The combination of high inflation, monetary policy tightening and a slowing housing market is still projected to tip the economy into a modest recession in the first quarter of 2023, according to October 2022 commentary from Fannie Mae‘s Economic and Strategic Research (ESR) Group.
The ESR Group expects real gross domestic product (GDP) to grow 2.3% annualized in the third quarter of 2022 due to strong net export and inventory investment activity, before contracting 0.7% annualized in the fourth quarter as the effects of that activity wane.
Headline GDP growth is expected to remain negative through the third quarter of 2023 as the economy enters a modest recession. The ESR Group forecasts negative 0.1% real GDP growth on a full-year basis for 2022, a slight downward revision from its prior month prediction of 0.0%, and it maintained its expectation for a 0.5% contraction in real GDP in 2023. Core inflation remains considerably higher than the Federal Reserve’s stated target; and despite the historic decline in August job openings, the continued strength in labor has futures markets expecting the Federal Open Market Committee (FOMC) to raise the federal funds rate by an additional 75 basis points at its November meeting.

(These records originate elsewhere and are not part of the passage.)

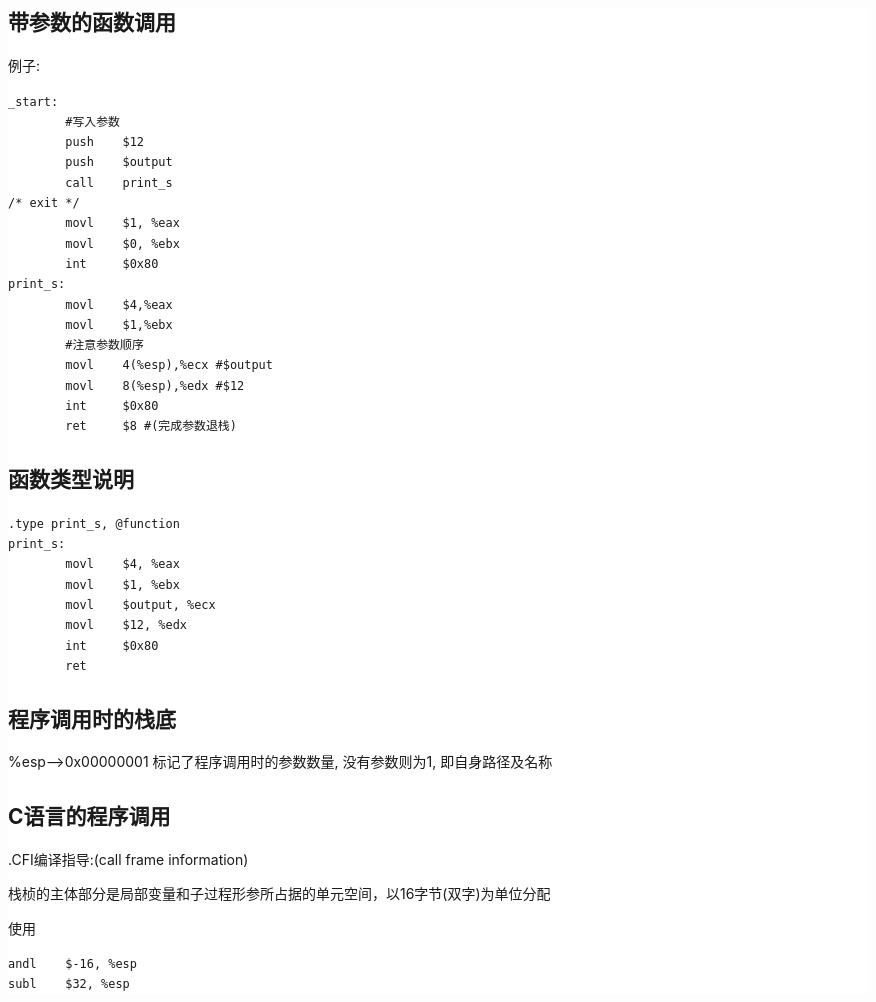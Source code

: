 ## 带参数的函数调用

例子:

```x86asm
_start:
        #写入参数
        push    $12
        push    $output
        call    print_s
/* exit */
        movl    $1, %eax
        movl    $0, %ebx
        int     $0x80
print_s:
        movl    $4,%eax
        movl    $1,%ebx
        #注意参数顺序
        movl    4(%esp),%ecx #$output
        movl    8(%esp),%edx #$12
        int     $0x80
        ret     $8 #(完成参数退栈)

```

## 函数类型说明

```x86asm
.type print_s, @function
print_s:
        movl    $4, %eax
        movl    $1, %ebx
        movl    $output, %ecx
        movl    $12, %edx
        int     $0x80
        ret
```

## 程序调用时的栈底

%esp-->0x00000001 标记了程序调用时的参数数量, 没有参数则为1, 即自身路径及名称

## C语言的程序调用

.CFI编译指导:(call frame information)

栈桢的主体部分是局部变量和子过程形参所占据的单元空间，以16字节(双字)为单位分配

使用

    andl    $-16, %esp
    subl    $32, %esp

Due largely to the higher mortgage rate environment, the ESR Group lowered its forecast for total single-family home sales in 2022 and 2023 to 5.64 million and 4.47 million, respectively, which would represent annual declines of 18.1% and 20.8%. While multifamily construction remains strong, the ESR Group also revised downward its multifamily starts forecast for 2023 to 390,000 units. Further, the ESR Group significantly revised its outlook for national home price growth and now expects year-over-year home price growth to turn negative in Q2 2023. From a full-year perspective, the ESR Group expects Q4/Q4 national home price growth in 2022 to be 9.0%, down from last month’s prediction of 16.0%. The ESR Group expects home price declines of 1.5% in 2023, down from its previous prediction of home price growth of 4.4% in 2023.
“Over the last few weeks, markets have increasingly – and perhaps reluctantly – reflected the resolve of the Fed to lower inflation via rapid tightening of monetary policy,” comments Doug Duncan, Fannie Mae’s senior vice president and chief economist. “At times, the market has reacted to incoming economic data suggesting the Fed is making progress in its fight with inflation by anticipating a potential policy ‘pivot’ toward a less restrictive regimen, prompting the Fed to restate its resolve.”
“Of course, the slowing effect on the housing market of the higher mortgage rate environment has been largely predictable, and home prices appear to have already begun trending downward,” adds Duncan. “Looking ahead to the full year 2023, on a national basis, we expect an average home price decline of 1.5 percent. Given the ongoing tension between potential homebuyers and home-sellers at the moment, we believe the pace of sales is likely to slow even further, too.”